By Dr. Rashid Qaisrani, Queensland - Australia
June 2000

The author used to work for Punjab Agriculture and now living in Australia and managing his farm with particularly interest in Conservation Farming Practices.

Why the need?

It is becoming more and more apparent that the conditions of natural resource in Pakistan is in decline, through the impact of human use of land and water. For examples of obvious impacts, we need look no further than water-logging and salinity in irrigated land, poor water quality, losses of native species and loss of wetlands and disappearing of vegetation in the dryland (Barani) areas where it is mostly needed, over extraction of groundwater (acquifier being dried up in Balochistan), over grazing, no training and lack of information to the community. The community should be kept well informed of the planning, they should rather be encouraged to participate in the planning phase.

Evidence such as this lays no doubt on the sustainability of present resource use. Not only are remedies needed for current problems, but also better management is needed for the future. Otherwise, we can expect gradual loss of natural resource base and the productive capacity. Professionals are not the only one concerned, the broader community has started feeling the effect of natural resource degradation throughout Balochistan.

What to achieve?

Sustainability is a basic goal of natural resource management - the achieving of far greater integration of environmental, social and economic values in resource management. Government action alone will not be sufficient to surmount even existing problems. The more critical role will be with private organisations and individuals. Even more important will be marrying of government and private efforts and making the government expenditures apparenbt to the public. The government officers need to improve their image in the wider community rather than expecting the public to enter into their officer bare footed after waiting outside for hours and days. Many practical measures can be taken and need support. Among them are:

  1. Improved information, better understanding and better access to resource data.
  2. An agreed understanding of what community wants to achieve.
  3. Development and implementation of priority strategies for management, through the Total Catchment Management (TCM) initiative.
  4. Development of optimal management strategies.
  5. 5. Expansion of restoration programs.
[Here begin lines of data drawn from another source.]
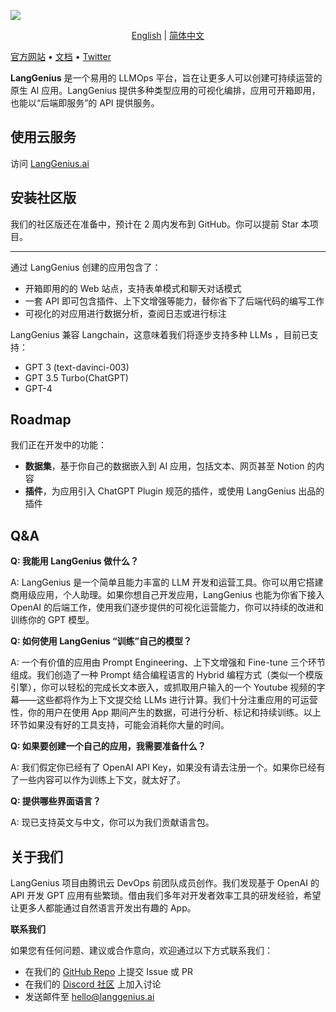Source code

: ![](./images/describe-cn.jpg)
<p align="center">
  <a href="./README.md">English</a> |
  <a href="./README_CN.md">简体中文</a>
</p>

[官方网站](http://langgenius.ai) • [文档](https://docs.langgenius.ai/zh-hans) • [Twitter](https://twitter.com/dify_ai)

**LangGenius** 是一个易用的 LLMOps 平台，旨在让更多人可以创建可持续运营的原生 AI 应用。LangGenius 提供多种类型应用的可视化编排，应用可开箱即用，也能以“后端即服务”的 API 提供服务。

## 使用云服务

访问 [LangGenius.ai](http://cloud.langgenius.ai)

## 安装社区版

我们的社区版还在准备中，预计在 2 周内发布到 GitHub。你可以提前 Star 本项目。

---

通过 LangGenius 创建的应用包含了：

- 开箱即用的的 Web 站点，支持表单模式和聊天对话模式
- 一套 API 即可包含插件、上下文增强等能力，替你省下了后端代码的编写工作
- 可视化的对应用进行数据分析，查阅日志或进行标注

LangGenius 兼容 Langchain，这意味着我们将逐步支持多种 LLMs ，目前已支持：

- GPT 3 (text-davinci-003)
- GPT 3.5 Turbo(ChatGPT)
- GPT-4

## Roadmap

我们正在开发中的功能：

- **数据集**，基于你自己的数据嵌入到 AI 应用，包括文本、网页甚至 Notion 的内容
- **插件**，为应用引入 ChatGPT Plugin 规范的插件，或使用 LangGenius 出品的插件

## Q&A

**Q: 我能用 LangGenius 做什么？**

A: LangGenius 是一个简单且能力丰富的 LLM 开发和运营工具。你可以用它搭建商用级应用，个人助理。如果你想自己开发应用，LangGenius 也能为你省下接入 OpenAI 的后端工作，使用我们逐步提供的可视化运营能力，你可以持续的改进和训练你的 GPT 模型。

**Q: 如何使用 LangGenius “训练”自己的模型？**

A: 一个有价值的应用由 Prompt Engineering、上下文增强和 Fine-tune 三个环节组成。我们创造了一种 Prompt 结合编程语言的 Hybrid 编程方式（类似一个模版引擎），你可以轻松的完成长文本嵌入，或抓取用户输入的一个 Youtube 视频的字幕——这些都将作为上下文提交给 LLMs 进行计算。我们十分注重应用的可运营性，你的用户在使用 App 期间产生的数据，可进行分析、标记和持续训练。以上环节如果没有好的工具支持，可能会消耗你大量的时间。

**Q: 如果要创建一个自己的应用，我需要准备什么？**

A: 我们假定你已经有了 OpenAI API Key，如果没有请去注册一个。如果你已经有了一些内容可以作为训练上下文，就太好了。

**Q: 提供哪些界面语言？**

A: 现已支持英文与中文，你可以为我们贡献语言包。

## 关于我们

LangGenius 项目由腾讯云 DevOps 前团队成员创作。我们发现基于 OpenAI 的 API 开发 GPT 应用有些繁琐。借由我们多年对开发者效率工具的研发经验，希望让更多人都能通过自然语言开发出有趣的 App。

**联系我们**

如果您有任何问题、建议或合作意向，欢迎通过以下方式联系我们：

- 在我们的 [GitHub Repo](https://github.com/LangGenius) 上提交 Issue 或 PR
- 在我们的 [Discord 社区](https://discord.gg/AhzKf7dNgk) 上加入讨论
- 发送邮件至 hello@langgenius.ai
Breaking the vicious circle

It is very clear that the people of these areas are not able to cope with drought. In view of the present and impending resource degradation, it is clear that the current application of financial resources is not enough for rectification of existing problems and future management of the resource use. But to gain more finance will require the breaking of a vicious circle of dwindling agency funds and growing requirements. The circle has come about through a situation of less State Rupees to share between agencies, combined with a very progressive Total Catchment Management movement which is increasing client demand for agencies' core business services and creating new levels of service expectations. Breaking the circle is the first hurdle. It may require a more rational basis of charging for government agency services, better use of external funding sources, catchment based lives, the creation of catchment trusts - all these measures or some combination of them. An important ingredient should be the community having a say in priorities for government funds, through catchment management committees (need to be establishment in the broader community), and seeing that the use of funds matches the priority needs for sustainability.